Reproduce exactly the lines below, starting with the line that contains "A text, following" and ending with the last line of the records, both included, and nothing else.

= Beginning of Section =

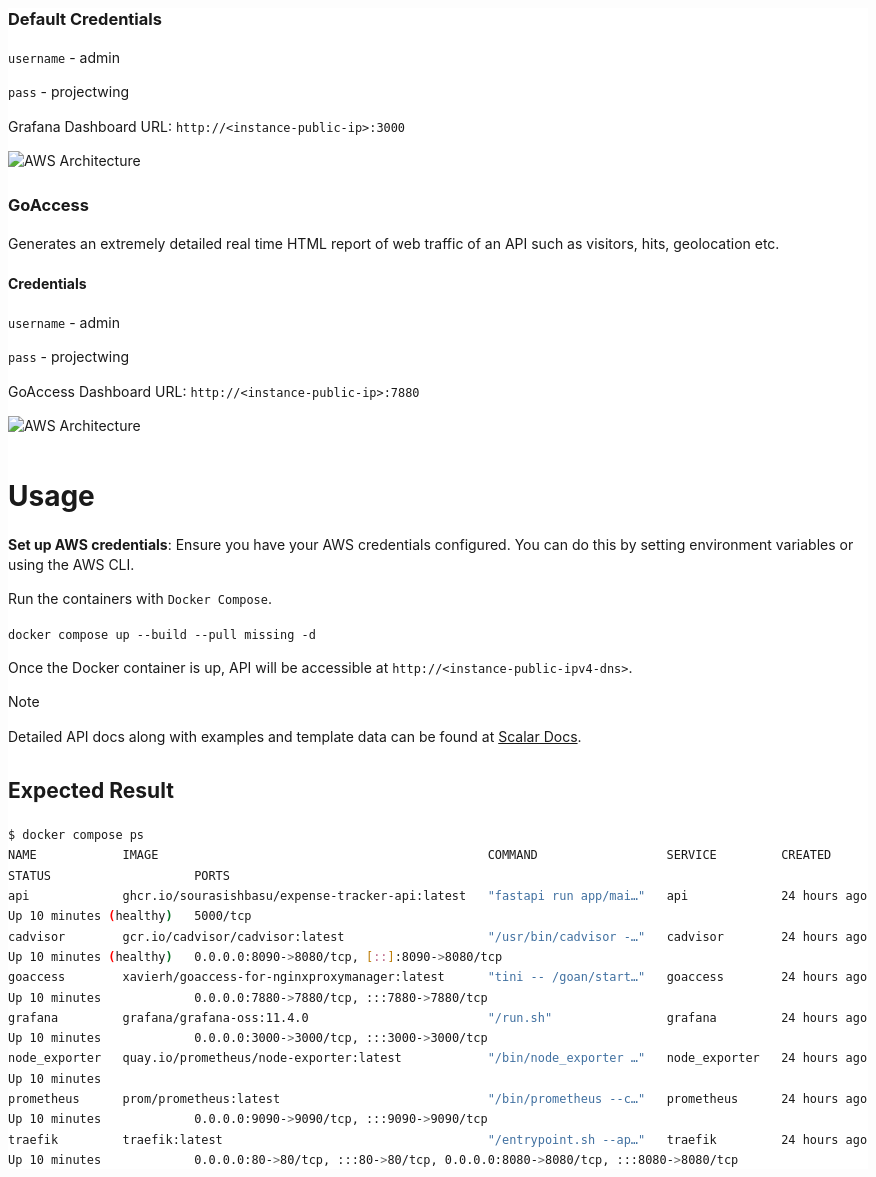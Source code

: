 ### Default Credentials
`username` - admin

`pass` - projectwing

Grafana Dashboard URL: `http://<instance-public-ip>:3000`

<img alt="AWS Architecture" src="./assets/grafana.png">

### GoAccess

Generates an extremely detailed real time HTML report of web traffic of an API such as visitors, hits, geolocation etc.

#### Credentials

`username` - admin

`pass` - projectwing

GoAccess Dashboard URL: `http://<instance-public-ip>:7880`

<img alt="AWS Architecture" src="./assets/goaccess.png">

# Usage

**Set up AWS credentials**:
   Ensure you have your AWS credentials configured. You can do this by setting environment variables or using the AWS CLI.

Run the containers with `Docker Compose`.

```
docker compose up --build --pull missing -d
```

Once the Docker container is up, API will be accessible at `http://<instance-public-ipv4-dns>`.

> [!NOTE]
> Detailed API docs along with examples and template data can be found at [Scalar Docs](https://expense-tracker.apidocumentation.com/).


## Expected Result

```bash
$ docker compose ps
NAME            IMAGE                                              COMMAND                  SERVICE         CREATED        STATUS                    PORTS
api             ghcr.io/sourasishbasu/expense-tracker-api:latest   "fastapi run app/mai…"   api             24 hours ago   Up 10 minutes (healthy)   5000/tcp
cadvisor        gcr.io/cadvisor/cadvisor:latest                    "/usr/bin/cadvisor -…"   cadvisor        24 hours ago   Up 10 minutes (healthy)   0.0.0.0:8090->8080/tcp, [::]:8090->8080/tcp
goaccess        xavierh/goaccess-for-nginxproxymanager:latest      "tini -- /goan/start…"   goaccess        24 hours ago   Up 10 minutes             0.0.0.0:7880->7880/tcp, :::7880->7880/tcp
grafana         grafana/grafana-oss:11.4.0                         "/run.sh"                grafana         24 hours ago   Up 10 minutes             0.0.0.0:3000->3000/tcp, :::3000->3000/tcp
node_exporter   quay.io/prometheus/node-exporter:latest            "/bin/node_exporter …"   node_exporter   24 hours ago   Up 10 minutes
prometheus      prom/prometheus:latest                             "/bin/prometheus --c…"   prometheus      24 hours ago   Up 10 minutes             0.0.0.0:9090->9090/tcp, :::9090->9090/tcp
traefik         traefik:latest                                     "/entrypoint.sh --ap…"   traefik         24 hours ago   Up 10 minutes             0.0.0.0:80->80/tcp, :::80->80/tcp, 0.0.0.0:8080->8080/tcp, :::8080->8080/tcp
```
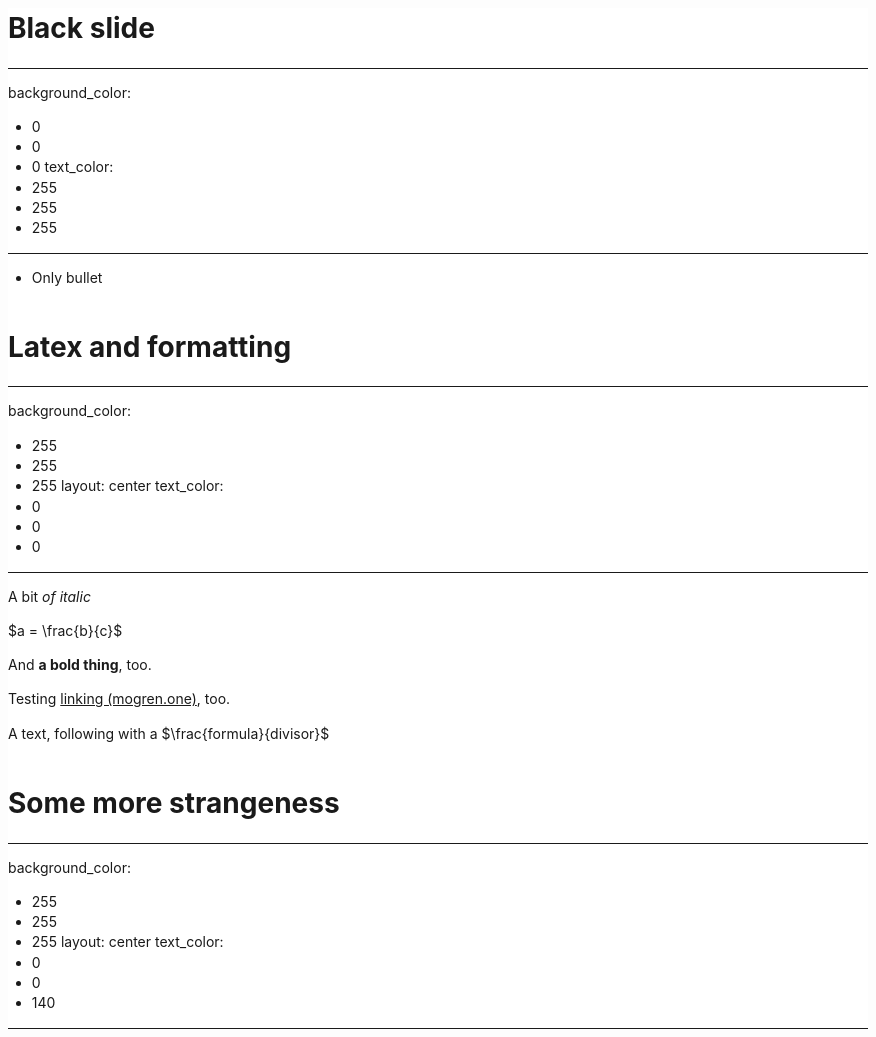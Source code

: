 # Black slide

---
background_color:
  - 0
  - 0
  - 0
text_color:
  - 255
  - 255
  - 255
---
* Only bullet

# Latex and formatting

---
background_color:
- 255
- 255
- 255
layout: center
text_color:
- 0
- 0
- 0
---

A bit *of italic*

$a = \frac{b}{c}$

And **a bold thing**, too.

Testing [linking \(mogren.one\)](http://mogren.one/), too.

A text, following with a $\frac{formula}{divisor}$

# Some more strangeness

---
background_color:
- 255
- 255
- 255
layout: center
text_color:
- 0
- 0
- 140
---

= End of Section =

■ **TASK RESPONSE**
A text, following with a $\frac{formula}{divisor}$

# Some more strangeness

---
background_color:
- 255
- 255
- 255
layout: center
text_color:
- 0
- 0
- 140
---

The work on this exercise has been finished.